◆ **TASK DIRECTIONS**
Word for word, restate every line of the material.

◆ **SOURCE DATA**
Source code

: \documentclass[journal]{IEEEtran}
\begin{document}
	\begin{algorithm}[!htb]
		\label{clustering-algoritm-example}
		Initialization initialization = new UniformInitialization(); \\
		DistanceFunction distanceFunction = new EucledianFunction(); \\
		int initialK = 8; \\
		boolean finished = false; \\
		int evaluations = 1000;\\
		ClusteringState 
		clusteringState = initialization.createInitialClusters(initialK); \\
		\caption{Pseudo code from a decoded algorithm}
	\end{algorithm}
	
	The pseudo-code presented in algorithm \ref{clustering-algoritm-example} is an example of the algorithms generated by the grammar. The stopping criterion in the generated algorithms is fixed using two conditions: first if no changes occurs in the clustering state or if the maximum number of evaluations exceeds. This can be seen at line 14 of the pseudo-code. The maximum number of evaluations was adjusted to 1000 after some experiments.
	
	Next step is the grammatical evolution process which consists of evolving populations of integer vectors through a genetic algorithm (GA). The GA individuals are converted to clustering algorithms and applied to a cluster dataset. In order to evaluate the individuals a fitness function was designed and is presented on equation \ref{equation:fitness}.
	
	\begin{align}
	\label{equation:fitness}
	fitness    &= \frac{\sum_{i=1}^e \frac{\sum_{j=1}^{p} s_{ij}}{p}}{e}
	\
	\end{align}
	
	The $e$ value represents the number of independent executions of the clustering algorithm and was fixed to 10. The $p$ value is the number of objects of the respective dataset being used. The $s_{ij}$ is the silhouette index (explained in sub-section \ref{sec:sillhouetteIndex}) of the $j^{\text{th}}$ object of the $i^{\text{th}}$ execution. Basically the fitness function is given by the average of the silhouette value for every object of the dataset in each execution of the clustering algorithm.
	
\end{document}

◆ **EXERCISE RESPONSE**
Source code

: \documentclass[journal]{IEEEtran}
\begin{document}
	\begin{algorithm}[!htb]
		\label{clustering-algoritm-example}
		Initialization initialization = new UniformInitialization(); \\
		DistanceFunction distanceFunction = new EucledianFunction(); \\
		int initialK = 8; \\
		boolean finished = false; \\
		int evaluations = 1000;\\
		ClusteringState 
		clusteringState = initialization.createInitialClusters(initialK); \\
		\caption{Pseudo code from a decoded algorithm}
	\end{algorithm}
	
	The pseudo-code presented in algorithm \ref{clustering-algoritm-example} is an example of the algorithms generated by the grammar. The stopping criterion in the generated algorithms is fixed using two conditions: first if no changes occurs in the clustering state or if the maximum number of evaluations exceeds. This can be seen at line 14 of the pseudo-code. The maximum number of evaluations was adjusted to 1000 after some experiments.
	
	Next step is the grammatical evolution process which consists of evolving populations of integer vectors through a genetic algorithm (GA). The GA individuals are converted to clustering algorithms and applied to a cluster dataset. In order to evaluate the individuals a fitness function was designed and is presented on equation \ref{equation:fitness}.
	
	\begin{align}
	\label{equation:fitness}
	fitness    &= \frac{\sum_{i=1}^e \frac{\sum_{j=1}^{p} s_{ij}}{p}}{e}
	\
	\end{align}
	
	The $e$ value represents the number of independent executions of the clustering algorithm and was fixed to 10. The $p$ value is the number of objects of the respective dataset being used. The $s_{ij}$ is the silhouette index (explained in sub-section \ref{sec:sillhouetteIndex}) of the $j^{\text{th}}$ object of the $i^{\text{th}}$ execution. Basically the fitness function is given by the average of the silhouette value for every object of the dataset in each execution of the clustering algorithm.
	
\end{document}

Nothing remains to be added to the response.